*** Block opens ***

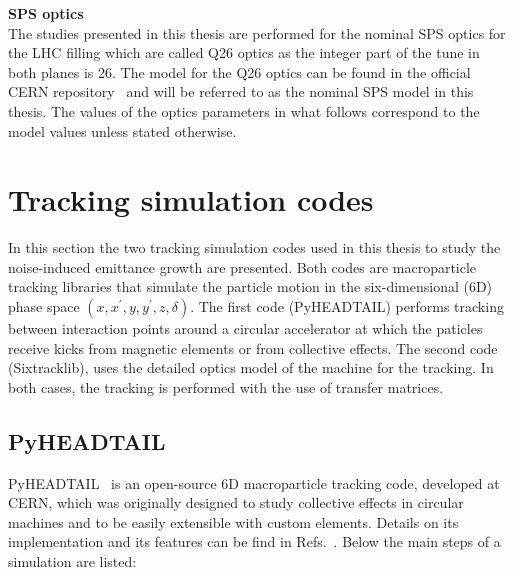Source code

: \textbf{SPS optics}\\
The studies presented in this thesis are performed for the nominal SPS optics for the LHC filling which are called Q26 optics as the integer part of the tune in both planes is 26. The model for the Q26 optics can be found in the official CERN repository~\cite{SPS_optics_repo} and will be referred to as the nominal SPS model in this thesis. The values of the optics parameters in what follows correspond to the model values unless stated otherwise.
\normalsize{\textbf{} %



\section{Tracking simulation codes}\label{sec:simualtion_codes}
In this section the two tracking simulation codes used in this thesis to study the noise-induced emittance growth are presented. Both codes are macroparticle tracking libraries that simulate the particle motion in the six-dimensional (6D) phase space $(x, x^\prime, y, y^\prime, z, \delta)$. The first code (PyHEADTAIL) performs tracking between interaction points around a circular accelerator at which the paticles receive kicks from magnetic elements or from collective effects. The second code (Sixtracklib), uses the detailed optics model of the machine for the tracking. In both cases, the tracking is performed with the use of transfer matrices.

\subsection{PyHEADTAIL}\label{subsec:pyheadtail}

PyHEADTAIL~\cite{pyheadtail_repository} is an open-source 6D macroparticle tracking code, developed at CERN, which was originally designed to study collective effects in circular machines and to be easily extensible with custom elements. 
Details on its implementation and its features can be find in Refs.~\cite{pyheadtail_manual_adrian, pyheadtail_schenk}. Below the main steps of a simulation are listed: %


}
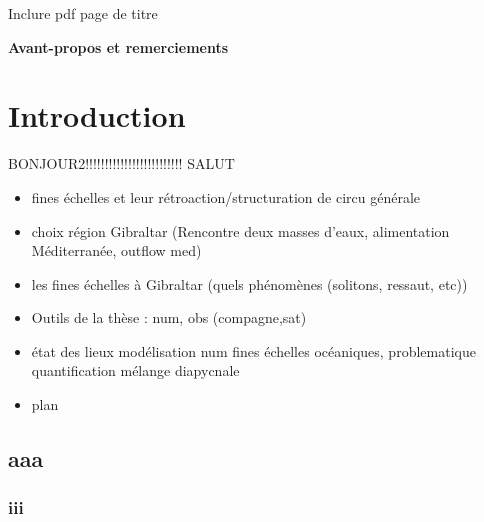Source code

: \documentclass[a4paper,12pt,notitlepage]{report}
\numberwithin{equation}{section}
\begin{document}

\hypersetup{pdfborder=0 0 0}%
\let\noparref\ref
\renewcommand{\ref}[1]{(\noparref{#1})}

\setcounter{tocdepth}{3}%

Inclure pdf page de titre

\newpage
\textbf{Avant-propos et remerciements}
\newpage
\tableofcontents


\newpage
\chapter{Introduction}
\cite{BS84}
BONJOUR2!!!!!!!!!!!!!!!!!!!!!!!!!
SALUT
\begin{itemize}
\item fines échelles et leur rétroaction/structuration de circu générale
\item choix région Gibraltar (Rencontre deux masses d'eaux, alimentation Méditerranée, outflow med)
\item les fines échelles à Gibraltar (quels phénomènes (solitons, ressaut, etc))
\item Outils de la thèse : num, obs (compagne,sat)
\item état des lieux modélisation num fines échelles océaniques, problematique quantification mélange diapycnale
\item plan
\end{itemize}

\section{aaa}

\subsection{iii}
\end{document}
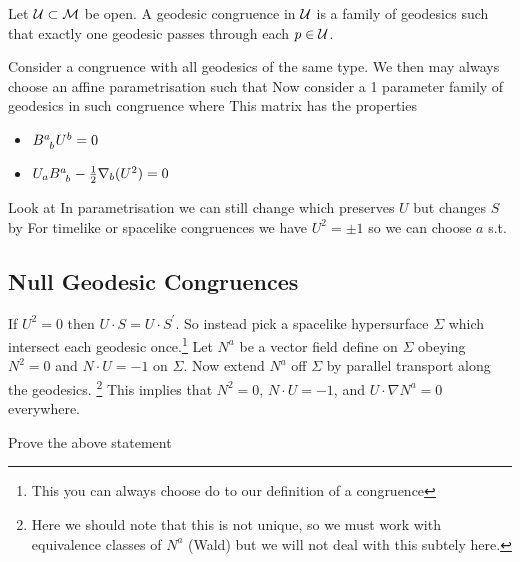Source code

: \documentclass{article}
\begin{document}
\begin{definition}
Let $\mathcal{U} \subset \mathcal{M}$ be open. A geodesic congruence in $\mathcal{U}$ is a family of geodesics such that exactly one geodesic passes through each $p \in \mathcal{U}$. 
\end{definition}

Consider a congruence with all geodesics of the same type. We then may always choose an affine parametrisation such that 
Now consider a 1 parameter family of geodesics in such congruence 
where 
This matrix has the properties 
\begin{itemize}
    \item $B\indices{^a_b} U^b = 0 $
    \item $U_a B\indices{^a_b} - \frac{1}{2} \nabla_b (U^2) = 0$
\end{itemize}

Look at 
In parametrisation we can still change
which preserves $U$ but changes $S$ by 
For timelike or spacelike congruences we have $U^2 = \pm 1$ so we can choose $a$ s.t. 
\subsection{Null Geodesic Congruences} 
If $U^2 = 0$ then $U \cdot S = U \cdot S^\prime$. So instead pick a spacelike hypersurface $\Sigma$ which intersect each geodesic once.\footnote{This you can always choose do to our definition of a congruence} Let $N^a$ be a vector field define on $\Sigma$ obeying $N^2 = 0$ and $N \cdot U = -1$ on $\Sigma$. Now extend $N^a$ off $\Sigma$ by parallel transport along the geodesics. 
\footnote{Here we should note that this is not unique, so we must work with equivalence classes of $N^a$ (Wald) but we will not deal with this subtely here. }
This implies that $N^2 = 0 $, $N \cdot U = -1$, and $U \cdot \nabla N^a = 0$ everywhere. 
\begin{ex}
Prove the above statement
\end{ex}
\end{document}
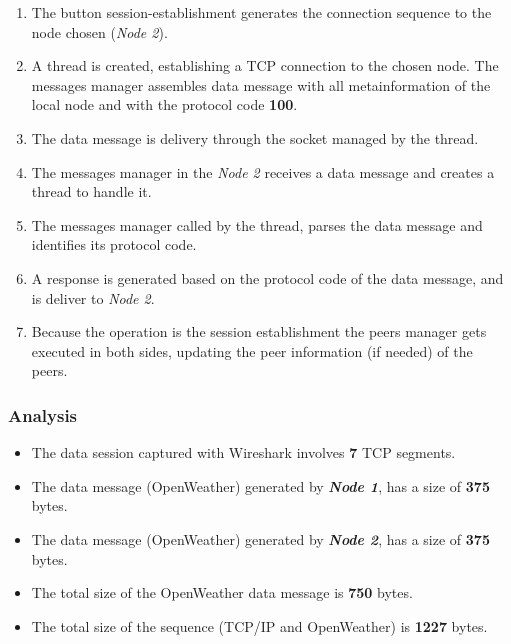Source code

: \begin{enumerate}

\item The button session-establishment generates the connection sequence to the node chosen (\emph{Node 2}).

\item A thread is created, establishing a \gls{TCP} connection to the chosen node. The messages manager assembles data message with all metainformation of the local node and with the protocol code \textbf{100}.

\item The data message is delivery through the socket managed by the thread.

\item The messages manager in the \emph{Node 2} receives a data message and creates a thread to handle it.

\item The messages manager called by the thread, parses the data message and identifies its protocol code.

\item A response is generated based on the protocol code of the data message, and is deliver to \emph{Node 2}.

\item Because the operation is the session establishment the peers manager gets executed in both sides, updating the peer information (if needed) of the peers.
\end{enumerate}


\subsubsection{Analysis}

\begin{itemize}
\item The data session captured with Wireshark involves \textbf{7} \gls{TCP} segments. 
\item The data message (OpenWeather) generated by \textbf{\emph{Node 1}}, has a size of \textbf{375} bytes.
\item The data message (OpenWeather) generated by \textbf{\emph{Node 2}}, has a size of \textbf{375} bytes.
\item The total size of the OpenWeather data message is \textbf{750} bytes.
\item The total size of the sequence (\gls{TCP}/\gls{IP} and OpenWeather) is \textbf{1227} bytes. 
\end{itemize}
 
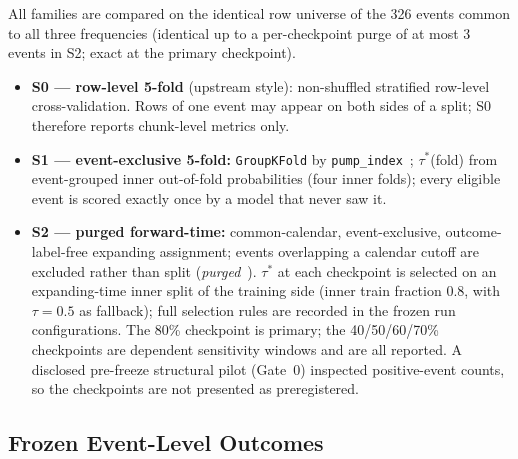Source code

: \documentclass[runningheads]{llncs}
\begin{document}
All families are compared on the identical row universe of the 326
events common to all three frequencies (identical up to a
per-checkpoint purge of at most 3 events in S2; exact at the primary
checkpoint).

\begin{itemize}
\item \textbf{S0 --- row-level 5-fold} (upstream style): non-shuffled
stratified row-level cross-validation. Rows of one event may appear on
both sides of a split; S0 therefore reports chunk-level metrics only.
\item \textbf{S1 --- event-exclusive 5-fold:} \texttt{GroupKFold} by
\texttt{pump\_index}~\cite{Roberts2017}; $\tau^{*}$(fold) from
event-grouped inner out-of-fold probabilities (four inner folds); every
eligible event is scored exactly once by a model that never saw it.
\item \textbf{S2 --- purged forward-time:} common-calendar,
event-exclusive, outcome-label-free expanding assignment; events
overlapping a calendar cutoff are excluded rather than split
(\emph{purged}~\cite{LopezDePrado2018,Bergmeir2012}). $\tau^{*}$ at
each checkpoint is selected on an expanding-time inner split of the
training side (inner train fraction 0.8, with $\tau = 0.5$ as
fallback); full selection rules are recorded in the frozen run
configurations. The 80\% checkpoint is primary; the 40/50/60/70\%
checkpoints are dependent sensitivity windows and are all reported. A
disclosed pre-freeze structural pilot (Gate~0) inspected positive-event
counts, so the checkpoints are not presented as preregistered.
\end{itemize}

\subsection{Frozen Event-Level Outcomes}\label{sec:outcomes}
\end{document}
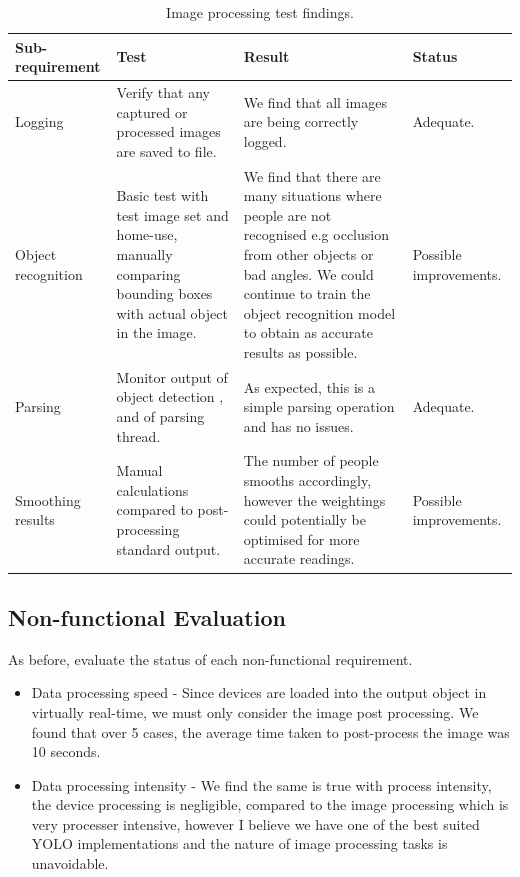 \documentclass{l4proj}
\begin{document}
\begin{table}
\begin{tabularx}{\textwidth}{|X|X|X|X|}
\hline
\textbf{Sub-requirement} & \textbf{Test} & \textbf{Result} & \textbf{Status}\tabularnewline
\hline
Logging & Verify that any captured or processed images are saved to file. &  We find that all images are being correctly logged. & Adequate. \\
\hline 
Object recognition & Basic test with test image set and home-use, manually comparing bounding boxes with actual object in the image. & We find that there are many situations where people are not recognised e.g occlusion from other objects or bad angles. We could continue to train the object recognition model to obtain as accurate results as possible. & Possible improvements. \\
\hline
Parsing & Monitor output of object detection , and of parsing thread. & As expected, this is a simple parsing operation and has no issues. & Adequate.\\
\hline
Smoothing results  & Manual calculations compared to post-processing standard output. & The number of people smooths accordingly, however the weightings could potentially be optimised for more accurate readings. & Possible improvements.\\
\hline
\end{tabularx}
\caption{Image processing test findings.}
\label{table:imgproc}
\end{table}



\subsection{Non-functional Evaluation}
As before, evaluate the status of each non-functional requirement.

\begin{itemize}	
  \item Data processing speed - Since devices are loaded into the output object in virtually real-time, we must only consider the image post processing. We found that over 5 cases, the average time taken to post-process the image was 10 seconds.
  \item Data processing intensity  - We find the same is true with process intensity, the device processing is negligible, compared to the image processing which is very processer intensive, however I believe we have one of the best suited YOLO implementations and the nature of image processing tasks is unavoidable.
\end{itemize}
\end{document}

*** Block closes ***

**Problem description**. Every line in the listing above that mentions "geodesics" should be returned.

**Response to the exercise**.
Let $\mathcal{U} \subset \mathcal{M}$ be open. A geodesic congruence in $\mathcal{U}$ is a family of geodesics such that exactly one geodesic passes through each $p \in \mathcal{U}$. 
Consider a congruence with all geodesics of the same type. We then may always choose an affine parametrisation such that 
Now consider a 1 parameter family of geodesics in such congruence 
If $U^2 = 0$ then $U \cdot S = U \cdot S^\prime$. So instead pick a spacelike hypersurface $\Sigma$ which intersect each geodesic once.\footnote{This you can always choose do to our definition of a congruence} Let $N^a$ be a vector field define on $\Sigma$ obeying $N^2 = 0$ and $N \cdot U = -1$ on $\Sigma$. Now extend $N^a$ off $\Sigma$ by parallel transport along the geodesics. 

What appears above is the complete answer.